This is a photo of Mark taken in late 1983 I would guess, at the old Silhouette Club in Hull, a favourite hang-out of ours, they moved to new premises and it was shite.

Mark recorded The Voice Of Pan on a lo-fi tape at his flat in 1985 and I have tried to clean it up, I put some echo on it too because I think he would have probably done the same if he had the equipment.

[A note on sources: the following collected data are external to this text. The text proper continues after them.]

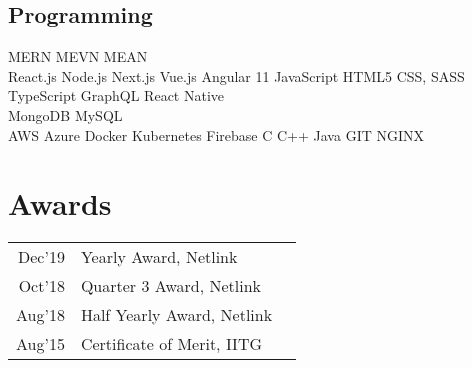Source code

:\documentclass[]{ayush-gupta-resume-openfont}
\begin{document}
\begin{minipage}[t]{0.28\textwidth}
\subsection{Programming}
\vspace{2mm}
MERN \textbullet{} MEVN \textbullet{} MEAN \\
\vspace{2mm}
React.js \textbullet{}   Node.js \textbullet{} Next.js \textbullet{} Vue.js \textbullet{} Angular 11 \textbullet{} JavaScript \textbullet{} HTML5 \textbullet{} CSS, SASS \\
\vspace{2mm}
TypeScript \textbullet{} GraphQL \textbullet{} React Native \textbullet{} \\
\vspace{2mm}
MongoDB \textbullet{} MySQL \\
\vspace{2mm}
AWS \textbullet{} Azure \textbullet{}Docker \textbullet{} Kubernetes \textbullet{} Firebase \textbullet{} C \textbullet{} C++ \textbullet{} Java \textbullet{} GIT \textbullet{} NGINX
\sectionsep


\section{Awards} 
\begin{tabular}{rll}
Dec'19  & Yearly Award, Netlink\\
Oct'18  & Quarter 3 Award, Netlink\\
Aug'18  & Half Yearly Award, Netlink\\
Aug'15  & Certificate of Merit, IITG \\
\end{tabular}
\sectionsep

%
%

\end{minipage} 
\hfill
\end{document}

In 1985 while WKDN were playing nearly every week creating what shall be known as The Riverside Sessions, Mark was concentrating on his art and film-making. I always felt very fortunate to be associated with two very talented artists like Mark and Mr. Rudeforth, I tried a bit myself, mainly collage but didn't have a lot of talent for it. My favourite of Marks' was a collage called The Meat Is Pink, The Fat Is White and it was a collage with the title and a hunk of meat from a sainsburys advert. On the bottom of the meat he had added an erect penis and balls from a porn mag, it was an incredibly striking image. I had a lot of his artwork but they disappeared. He made a film in 1985 called Lipstick Arcade which I still have but it has not been seen for 23 years. This is the soundtrack for it. I'm not sure what equipment he used but it was very primitive.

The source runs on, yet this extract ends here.